«Em Maria, «cheia de graça», a Igreja reconheceu “a toda Santa, imune de toda mancha de pecado, (…) dotada desde o primeiro instante de sua conceição dos esplendores de uma santidade inteiramente singular”[1]»[2] .
No último dia 8 de dezembro celebramos com grande júbilo o 150º aniversário da proclamação do dogma da Imaculada Conceição de Maria. Muitos filhos da Igreja, com o correr dos séculos, foram aprofundando e iluminando com sua reflexão a compreensão deste magno mistério. Finalmente, em 8 de dezembro de 1854, depois de consultar os bispos de todo o mundo, o Beato Pio IX proclamou solenemente o dogma da Imaculada Conceição de Maria Santíssima, com a Bula Ineffabilis Deus, ao definir como pertencente à Revelação de Deus que «a Santíssima Virgem Maria foi preservada imune de toda mancha da culpa original no primeiro instante de sua concepção por singular graça e privilégio de Deus onipotente, em atenção aos méritos de Cristo Jesus Salvador do gênero humano»[3].

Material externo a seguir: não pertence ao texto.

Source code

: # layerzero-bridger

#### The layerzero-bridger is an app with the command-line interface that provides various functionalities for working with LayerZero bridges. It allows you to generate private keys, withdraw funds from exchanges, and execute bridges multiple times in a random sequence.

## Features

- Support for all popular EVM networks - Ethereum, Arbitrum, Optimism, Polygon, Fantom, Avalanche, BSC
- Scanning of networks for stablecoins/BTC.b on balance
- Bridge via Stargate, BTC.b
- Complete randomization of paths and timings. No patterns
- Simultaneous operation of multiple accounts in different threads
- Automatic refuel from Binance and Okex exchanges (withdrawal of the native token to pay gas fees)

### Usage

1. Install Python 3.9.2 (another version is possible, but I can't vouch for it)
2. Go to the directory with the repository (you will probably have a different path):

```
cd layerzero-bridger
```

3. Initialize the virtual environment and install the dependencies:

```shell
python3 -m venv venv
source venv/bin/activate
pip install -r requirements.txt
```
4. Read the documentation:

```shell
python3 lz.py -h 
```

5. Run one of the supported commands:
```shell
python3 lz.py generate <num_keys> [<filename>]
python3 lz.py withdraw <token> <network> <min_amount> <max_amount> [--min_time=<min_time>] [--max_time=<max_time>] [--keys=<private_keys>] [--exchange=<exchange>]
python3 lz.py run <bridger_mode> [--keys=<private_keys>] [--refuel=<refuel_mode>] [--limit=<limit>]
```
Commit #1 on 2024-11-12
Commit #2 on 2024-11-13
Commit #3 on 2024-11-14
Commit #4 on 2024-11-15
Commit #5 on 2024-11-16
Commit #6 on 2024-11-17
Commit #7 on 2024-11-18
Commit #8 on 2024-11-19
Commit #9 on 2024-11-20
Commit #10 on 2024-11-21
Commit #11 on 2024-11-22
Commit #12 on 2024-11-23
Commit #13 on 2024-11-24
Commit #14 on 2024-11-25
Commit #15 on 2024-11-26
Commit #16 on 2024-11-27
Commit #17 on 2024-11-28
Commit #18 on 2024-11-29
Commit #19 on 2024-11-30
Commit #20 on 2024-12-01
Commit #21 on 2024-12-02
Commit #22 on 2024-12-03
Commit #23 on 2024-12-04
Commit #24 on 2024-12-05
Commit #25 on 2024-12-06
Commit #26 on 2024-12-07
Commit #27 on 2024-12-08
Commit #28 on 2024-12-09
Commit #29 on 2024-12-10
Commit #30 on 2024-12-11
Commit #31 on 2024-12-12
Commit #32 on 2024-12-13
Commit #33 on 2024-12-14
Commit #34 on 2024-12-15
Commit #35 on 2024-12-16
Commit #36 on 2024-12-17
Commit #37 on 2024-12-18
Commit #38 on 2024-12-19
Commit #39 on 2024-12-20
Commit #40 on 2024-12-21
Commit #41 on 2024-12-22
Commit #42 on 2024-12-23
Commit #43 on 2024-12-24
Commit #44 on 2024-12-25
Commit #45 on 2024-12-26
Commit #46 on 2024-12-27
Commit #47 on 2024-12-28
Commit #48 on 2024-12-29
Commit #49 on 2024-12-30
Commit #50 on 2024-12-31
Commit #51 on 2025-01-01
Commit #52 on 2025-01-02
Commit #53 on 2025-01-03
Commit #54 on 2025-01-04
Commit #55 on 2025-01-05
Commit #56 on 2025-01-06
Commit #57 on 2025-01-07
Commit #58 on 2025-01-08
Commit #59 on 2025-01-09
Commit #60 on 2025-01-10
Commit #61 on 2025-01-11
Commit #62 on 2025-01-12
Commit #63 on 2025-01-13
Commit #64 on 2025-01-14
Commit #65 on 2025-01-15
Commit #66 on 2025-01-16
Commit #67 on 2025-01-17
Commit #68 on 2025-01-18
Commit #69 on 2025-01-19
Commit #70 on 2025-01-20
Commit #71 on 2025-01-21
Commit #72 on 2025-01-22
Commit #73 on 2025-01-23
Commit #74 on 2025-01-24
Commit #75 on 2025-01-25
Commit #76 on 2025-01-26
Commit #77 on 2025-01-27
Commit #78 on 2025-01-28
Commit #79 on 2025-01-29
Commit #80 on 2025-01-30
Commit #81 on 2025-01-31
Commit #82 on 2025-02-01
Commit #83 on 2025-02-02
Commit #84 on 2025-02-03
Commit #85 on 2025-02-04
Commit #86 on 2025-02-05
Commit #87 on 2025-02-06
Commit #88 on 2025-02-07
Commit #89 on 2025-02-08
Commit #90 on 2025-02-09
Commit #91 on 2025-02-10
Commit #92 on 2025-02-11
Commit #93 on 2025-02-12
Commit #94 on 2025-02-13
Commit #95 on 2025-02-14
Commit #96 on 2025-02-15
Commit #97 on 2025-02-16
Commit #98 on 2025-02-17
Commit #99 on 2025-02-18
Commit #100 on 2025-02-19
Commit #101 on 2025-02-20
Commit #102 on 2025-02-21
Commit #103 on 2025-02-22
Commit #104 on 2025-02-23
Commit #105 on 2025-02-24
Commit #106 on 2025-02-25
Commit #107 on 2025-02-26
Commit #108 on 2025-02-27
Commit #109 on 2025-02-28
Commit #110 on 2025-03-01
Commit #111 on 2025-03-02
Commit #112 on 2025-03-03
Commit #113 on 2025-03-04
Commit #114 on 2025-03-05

O privilégio da Imaculada Conceição de Maria está insinuado em dois textos da Sagrada Escritura: Gênesis 3,15: em que se fala da vitória da mulher e de sua descendência sobre a serpente, e Lucas 1,28: nas palavras que o anjo Gabriel dirigiu a Maria: «Alegra-te, cheia de Graça».

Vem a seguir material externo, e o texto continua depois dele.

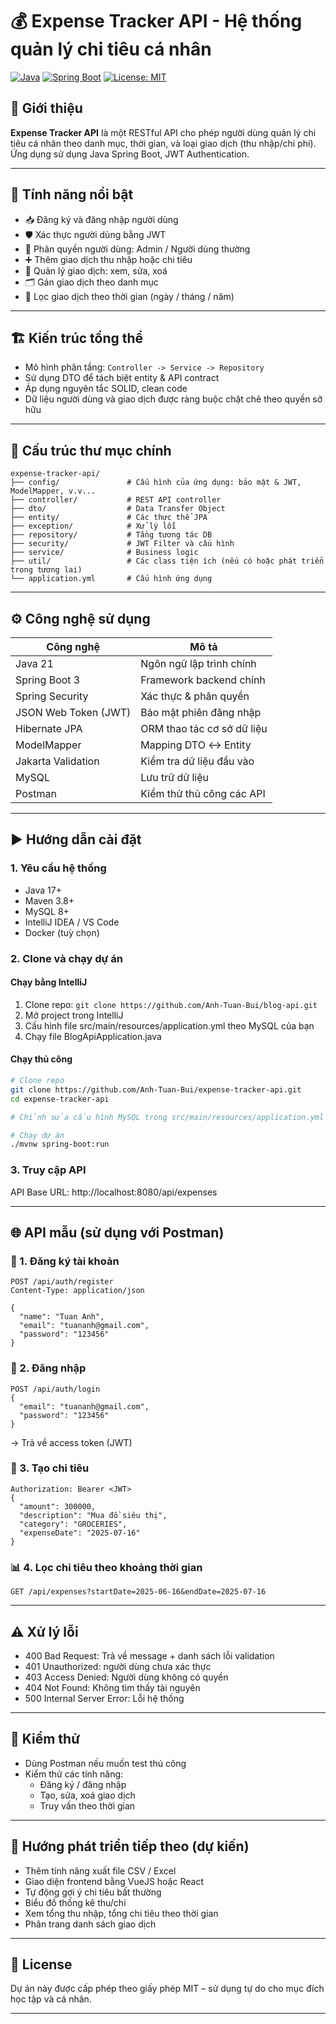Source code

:# 💰 Expense Tracker API - Hệ thống quản lý chi tiêu cá nhân

[![Java](https://img.shields.io/badge/Java-21-blue)](https://openjdk.org/projects/jdk/17/)
[![Spring Boot](https://img.shields.io/badge/Spring%20Boot-3.5.0-brightgreen)](https://spring.io/projects/spring-boot)
[![License: MIT](https://img.shields.io/badge/license-MIT-blue.svg)](LICENSE)

## 📘 Giới thiệu

**Expense Tracker API** là một RESTful API cho phép người dùng quản lý chi tiêu cá nhân theo danh mục, thời gian, và loại giao dịch (thu nhập/chi phí). Ứng dụng sử dụng Java Spring Boot, JWT Authentication.

---

## 🧩 Tính năng nổi bật
- 📥 Đăng ký và đăng nhập người dùng
- 🛡️ Xác thực người dùng bằng JWT
- 🔐 Phân quyền người dùng: Admin / Người dùng thường
- ➕ Thêm giao dịch thu nhập hoặc chi tiêu
- 🧾 Quản lý giao dịch: xem, sửa, xoá
- 🗂️ Gán giao dịch theo danh mục
- 📆 Lọc giao dịch theo thời gian (ngày / tháng / năm)

---

## 🏗️ Kiến trúc tổng thể

- Mô hình phân tầng: `Controller -> Service -> Repository`
- Sử dụng DTO để tách biệt entity & API contract
- Áp dụng nguyên tắc SOLID, clean code
- Dữ liệu người dùng và giao dịch được ràng buộc chặt chẽ theo quyền sở hữu

---

## 📁 Cấu trúc thư mục chính
```
expense-tracker-api/
├── config/               # Cấu hình của ứng dụng: bảo mật & JWT, ModelMapper, v.v...
├── controller/           # REST API controller
├── dto/                  # Data Transfer Object
├── entity/               # Các thực thể JPA
├── exception/            # Xử lý lỗi
├── repository/           # Tầng tương tác DB
├── security/             # JWT Filter và cấu hình
├── service/              # Business logic
├── util/                 # Các class tiện ích (nếu có hoặc phát triển trong tương lai)
└── application.yml       # Cấu hình ứng dụng
```

---

## ⚙️ Công nghệ sử dụng

| Công nghệ | Mô tả |
|----------|-------|
| Java 21 | Ngôn ngữ lập trình chính |
| Spring Boot 3 | Framework backend chính |
| Spring Security | Xác thực & phân quyền |
| JSON Web Token (JWT) | Bảo mật phiên đăng nhập |
| Hibernate JPA | ORM thao tác cơ sở dữ liệu |
| ModelMapper | Mapping DTO ↔ Entity |
| Jakarta Validation | Kiểm tra dữ liệu đầu vào |
| MySQL | Lưu trữ dữ liệu |
| Postman | Kiểm thử thủ công các API |

---

## ▶️ Hướng dẫn cài đặt
### 1. Yêu cầu hệ thống
- Java 17+
- Maven 3.8+
- MySQL 8+
- IntelliJ IDEA / VS Code
- Docker (tuỳ chọn)

### 2. Clone và chạy dự án
#### Chạy bằng IntelliJ
1. Clone repo:
   `git clone https://github.com/Anh-Tuan-Bui/blog-api.git`
2. Mở project trong IntelliJ
3. Cấu hình file src/main/resources/application.yml theo MySQL của bạn
4. Chạy file BlogApiApplication.java

#### Chạy thủ công
```bash
# Clone repo
git clone https://github.com/Anh-Tuan-Bui/expense-tracker-api.git
cd expense-tracker-api

# Chỉnh sửa cấu hình MySQL trong src/main/resources/application.yml theo MySQL của bạn

# Chạy dự án
./mvnw spring-boot:run
```

### 3. Truy cập API
API Base URL: http://localhost:8080/api/expenses

---

## 🌐 API mẫu (sử dụng với Postman)
### 📝 1. Đăng ký tài khoản
```http
POST /api/auth/register
Content-Type: application/json

{
  "name": "Tuan Anh",
  "email": "tuananh@gmail.com",
  "password": "123456"
}
```

### 🔑 2. Đăng nhập
```http
POST /api/auth/login
{
  "email": "tuananh@gmail.com",
  "password": "123456"
}
```
→ Trả về access token (JWT)

### 💸 3. Tạo chi tiêu
```POST /api/expenses
Authorization: Bearer <JWT>
{
  "amount": 300000,
  "description": "Mua đồ siêu thị",
  "category": "GROCERIES",
  "expenseDate": "2025-07-16"
}
```

### 📊 4. Lọc chi tiêu theo khoảng thời gian
```
GET /api/expenses?startDate=2025-06-16&endDate=2025-07-16
```

---

## ⚠️ Xử lý lỗi
- 400 Bad Request: Trả về message + danh sách lỗi validation
- 401 Unauthorized: người dùng chưa xác thực
- 403 Access Denied: Người dùng không có quyền
- 404 Not Found: Không tìm thấy tài nguyên
- 500 Internal Server Error: Lỗi hệ thống

---

## 🧪 Kiểm thử
- Dùng Postman nếu muốn test thủ công
- Kiểm thử các tính năng:
    - Đăng ký / đăng nhập
    - Tạo, sửa, xoá giao dịch
    - Truy vấn theo thời gian

---

## 🧠 Hướng phát triển tiếp theo (dự kiến)
- Thêm tính năng xuất file CSV / Excel
- Giao diện frontend bằng VueJS hoặc React
- Tự động gợi ý chi tiêu bất thường
- Biểu đồ thống kê thu/chi
- Xem tổng thu nhập, tổng chi tiêu theo thời gian
- Phân trang danh sách giao dịch

---

## 📄 License
Dự án này được cấp phép theo giấy phép MIT – sử dụng tự do cho mục đích học tập và cá nhân.

---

1. «Porei inimizade entre ti e a mulher»[4]
No texto que conhecemos como “Proto-evangelho”, quer dizer, o “primeiro anúncio da Boa Nova”, o Senhor Deus diz à serpente: «Porei inimizade entre ti e a mulher». O sentido pleno deste texto faz referência, na serpente, ao demônio, o tentador, e, na mulher, a Maria, cuja descendência −Cristo− pisará a cabeça da serpente, sinal da vitória total e definitiva sobre Satanás. A “inimizade” estabelecida por Deus entre a serpente e a mulher é uma hostilidade total, em que não há nenhum ponto de contato entre as partes mencionadas, não há nada em comum, não há diálogo nem amizade alguma, justamente o contrário, há oposição total, há luta aberta e frontal.

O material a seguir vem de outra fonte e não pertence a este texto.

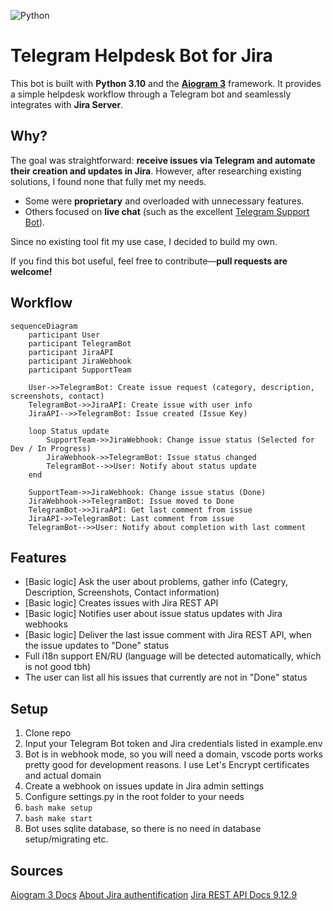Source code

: ![Python](https://img.shields.io/badge/python-v3.10-blue)

# Telegram Helpdesk Bot for Jira  

This bot is built with **Python 3.10** and the [**Aiogram 3**](https://github.com/aiogram/aiogram) framework. 
It provides a simple helpdesk workflow through a Telegram bot and seamlessly integrates with **Jira Server**.  

## Why?  

The goal was straightforward: **receive issues via Telegram and automate their creation and updates in Jira**. 
However, after researching existing solutions, I found none that fully met my needs.  

- Some were **proprietary** and overloaded with unnecessary features.  
- Others focused on **live chat** (such as the excellent [Telegram Support Bot](https://github.com/bostrot/telegram-support-bot)).  

Since no existing tool fit my use case, I decided to build my own.  

If you find this bot useful, feel free to contribute—**pull requests are welcome!**


## Workflow

```mermaid
sequenceDiagram
    participant User
    participant TelegramBot
    participant JiraAPI
    participant JiraWebhook
    participant SupportTeam

    User->>TelegramBot: Create issue request (category, description, screenshots, contact)
    TelegramBot->>JiraAPI: Create issue with user info
    JiraAPI-->>TelegramBot: Issue created (Issue Key)

    loop Status update
        SupportTeam->>JiraWebhook: Change issue status (Selected for Dev / In Progress)
        JiraWebhook->>TelegramBot: Issue status changed
        TelegramBot-->>User: Notify about status update
    end

    SupportTeam->>JiraWebhook: Change issue status (Done)
    JiraWebhook->>TelegramBot: Issue moved to Done
    TelegramBot->>JiraAPI: Get last comment from issue
    JiraAPI->>TelegramBot: Last comment from issue
    TelegramBot-->>User: Notify about completion with last comment
```

## Features

- [Basic logic] Ask the user about problems, gather info (Categry, Description, Screenshots, Contact information)
- [Basic logic] Creates issues with Jira REST API
- [Basic logic] Notifies user about issue status updates with Jira webhooks
- [Basic logic] Deliver the last issue comment with Jira REST API, when the issue updates to "Done" status
- Full i18n support EN/RU (language will be detected automatically, which is not good tbh)
- The user can list all his issues that currently are not in "Done" status 

## Setup

1. Clone repo
2. Input your Telegram Bot token and Jira credentials listed in example.env
3. Bot is in webhook mode, so you will need a domain, vscode ports works pretty good for development reasons. I use Let's Encrypt certificates and actual domain
4. Create a webhook on issues update in Jira admin settings
5. Configure settings.py in the root folder to your needs
6. ```bash make setup```
9. ```bash make start```
10. Bot uses sqlite database, so there is no need in database setup/migrating etc.

## Sources
[Aiogram 3 Docs](https://docs.aiogram.dev/)
[About Jira authentification](https://developer.atlassian.com/server/jira/platform/cookie-based-authentication/)
[Jira REST API Docs 9.12.9](https://docs.atlassian.com/software/jira/docs/api/REST/9.12.9/)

A mulher, Maria, não tem, pois, nenhuma relação com o “príncipe deste mundo”, Satanás, nem com sua obra tentadora que, seduzindo o homem, introduziu o pecado, o mal e a morte no mundo. Por outro lado, aquela mulher cuja descendência pisa na cabeça da serpente, expressa a participação de Maria no triunfo de seu Filho sobre Satanás. Maria vence graças aos méritos dAquele que vencerá a serpente por sua Paixão, Morte e Ressurreição.
2. «Cheia de Graça»[5]
«Alegra-te, cheia de graça», «Jaire, kejaritomene». São as primeiras palavras que o Anjo enviado por Deus dirige à Maria. A primeira palavra, jaire, é um convite ao júbilo e à alegria messiânica, pois Deus está prestes a cumprir suas promessas: o reconciliador anunciado desde os tempos antigos já está por chegar![6]
Kejaritomene, a segunda palavra da saudação angélica, traduz-se como cheia de graça. Chama a atenção que o Anjo não se dirija a Maria com seu nome próprio, mas sim com esta expressão: cheia de graça. Na realidade, este é o nome próprio que o enviado divino aplica a Maria. Segundo um “costume” divino, em outros momentos Deus troca ou dá um nome a alguns de seus eleitos, para demonstrar desse modo —claramente e aos olhos de todos— seu ser e missão no mundo: Abrão por Abraão, pois será pai de uma multidão de povos (Gn 17,4-5); Simão por Pedro, porque é a pedra sobre a qual o Senhor edificará sua Igreja (Jo 1,42; Mt 16,18); o menino que nascerá de Maria, se chamará Jesus, que traduzido significa “Deus salva” (Mt 1,21; ver Is 7,14).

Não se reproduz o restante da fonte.